The persistent and regular nature of ransomware attacks requires that security and IT teams alike take a hard look at their process and overarching approach to security—in particular, how they ensure operational continuity. Organizations affected by attacks like Petya need to react quickly and analyze the situation by looking deep into their infrastructure to check how they can minimize or stop the damage in their environment and bring their systems back. Then they need to examine what happened, how the threat got in and identify the weak point in order to fix it. Ideally, they will be able to see it coming—if they have good control over security posture and can perform efficient investigations to verify and decide where and when they need to act first. This can be difficult, especially for smaller organizations.

Splunk offers security solutions for security needs including ransomware. We just announced Splunk® Insights for Ransomware, a new offering targeted at smaller organizations, enabling them to take an analytics-driven approach to managing ransomware threats. Splunk Insights for Ransomware offers Splunk Enterprise capabilities with user-based pricing and enables organizations to benefit from real-time insights for proactive assessment and rapid investigation of potential ransomware threats.

Splunk offers many techniques to help combat ransomware, from DIY to a pre-packaged app that includes over a dozen key use cases you can use to get started.

And if you’re an Enterprise Security or User Behavior Analytics customer, you can use Splunk’s SIEM solution to determine overall posture assessment for ransomware, leverage ES’s workflow for Incident Responders and Incident Review Audit for ransomware cases, use adaptive response to isolate infected hosts, use the Threat Intelligence framework to identify indicators of known ransomware, and take advantage of ES’s visualization capabilities that enable users to build their own ransomware dashboards. With UBA, you can combat ransomware that moves laterally across the network or utilizes domain generation algorithms for DNS traffic to detect potential ransomware activity.

Ransomware attacks like Petya can strike at any time.

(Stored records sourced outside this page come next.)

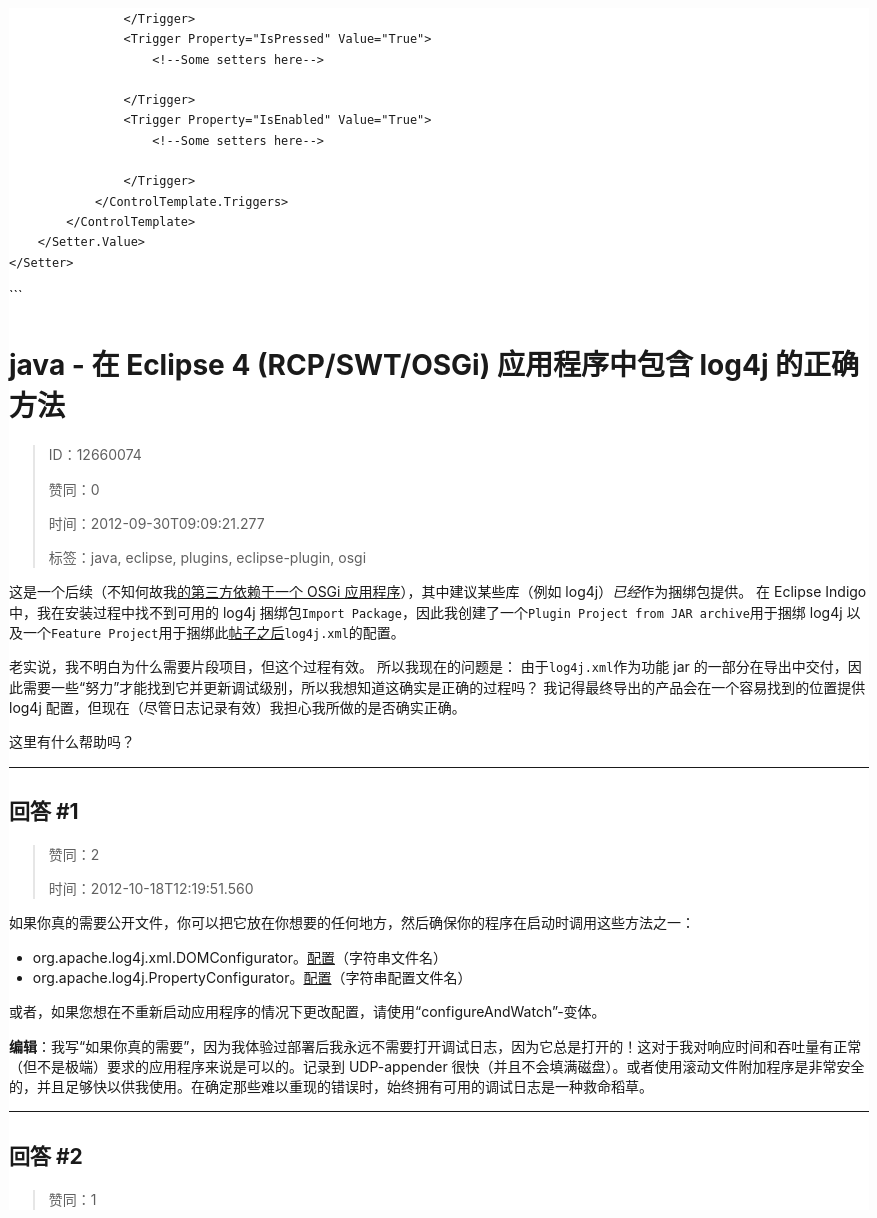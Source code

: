                     </Trigger>
                    <Trigger Property="IsPressed" Value="True">
                        <!--Some setters here-->

                    </Trigger>
                    <Trigger Property="IsEnabled" Value="True">
                        <!--Some setters here-->

                    </Trigger>
                </ControlTemplate.Triggers>
            </ControlTemplate>
        </Setter.Value>
    </Setter>
</Style> 
```

# java - 在 Eclipse 4 (RCP/SWT/OSGi) 应用程序中包含 log4j 的正确方法

> ID：12660074
> 
> 赞同：0
> 
> 时间：2012-09-30T09:09:21.277
> 
> 标签：java, eclipse, plugins, eclipse-plugin, osgi

这是一个后续（不知何故我[的第三方依赖于一个 OSGi 应用程序](https://stackoverflow.com/questions/12569474/how-to-include-a-dependency-to-a-jar-file-from-an-eclipse-osgi-application)），其中建议某些库（例如 log4j）*已经*作为捆绑包提供。
在 Eclipse Indigo 中，我在安装过程中找不到可用的 log4j 捆绑包`Import Package`，因此我创建了一个`Plugin Project from JAR archive`用于捆绑 log4j 以及一个`Feature Project`用于捆绑此[帖子之后](https://stackoverflow.com/questions/5150415/log4j-under-osgi-eclipse-rcp)`log4j.xml`的配置。

老实说，我不明白为什么需要片段项目，但这个过程有效。
所以我现在的问题是：
由于`log4j.xml`作为功能 jar 的一部分在导出中交付，因此需要一些“努力”才能找到它并更新调试级别，所以我想知道这确实是正确的过程吗？
我记得最终导出的产品会在一个容易找到的位置提供 log4j 配置，但现在（尽管日志记录有效）我担心我所做的是否确实正确。

这里有什么帮助吗？

* * *

## 回答 #1

> 赞同：2
> 
> 时间：2012-10-18T12:19:51.560

如果你真的需要公开文件，你可以把它放在你想要的任何地方，然后确保你的程序在启动时调用这些方法之一：

*   org.apache.log4j.xml.DOMConfigurator。[配置](http://logging.apache.org/log4j/1.2/apidocs/org/apache/log4j/PropertyConfigurator.html#configure%28java.lang.String%29)（字符串文件名）
*   org.apache.log4j.PropertyConfigurator。[配置](http://logging.apache.org/log4j/1.2/apidocs/org/apache/log4j/xml/DOMConfigurator.html#configure%28java.lang.String%29)（字符串配置文件名）

或者，如果您想在不重新启动应用程序的情况下更改配置，请使用“configureAndWatch”-变体。

**编辑**：我写“如果你真的需要”，因为我体验过部署后我永远不需要打开调试日志，因为它总是打开的！这对于我对响应时间和吞吐量有正常（但不是极端）要求的应用程序来说是可以的。记录到 UDP-appender 很快（并且不会填满磁盘）。或者使用滚动文件附加程序是非常安全的，并且足够快以供我使用。在确定那些难以重现的错误时，始终拥有可用的调试日志是一种救命稻草。

* * *

## 回答 #2

> 赞同：1
> 
```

Arm yourself with security solutions like Splunk Insights for Ransomware so you’re ready for the next attack.

Thanks,

Jae Lee

[On June 27th, we learned of initial reports of a new variant of Petya ransomware called “NotPetya” affecting European networks, with specific industries being affected within the Netherlands and the Ukraine. Initial claims indicate that NotPetya attempts to propagate via the ETERNALBLUE SMB exploit as previously seen in the WannaCry attacks, however there are also early indications that NotPetya might also propagate via a locally dropped psexec.exe binary and WMI as well. This means that the malware has additional spreading functionality which would allow execution against fully patched systems, including those patched with the MS17-010 vulnerability. Additionally, NotPetya appears to destroy filesystems in an irreversible manner, vs. typical ransomware which allows victims to pay a ransom in exchange for decryption keys to recover data.]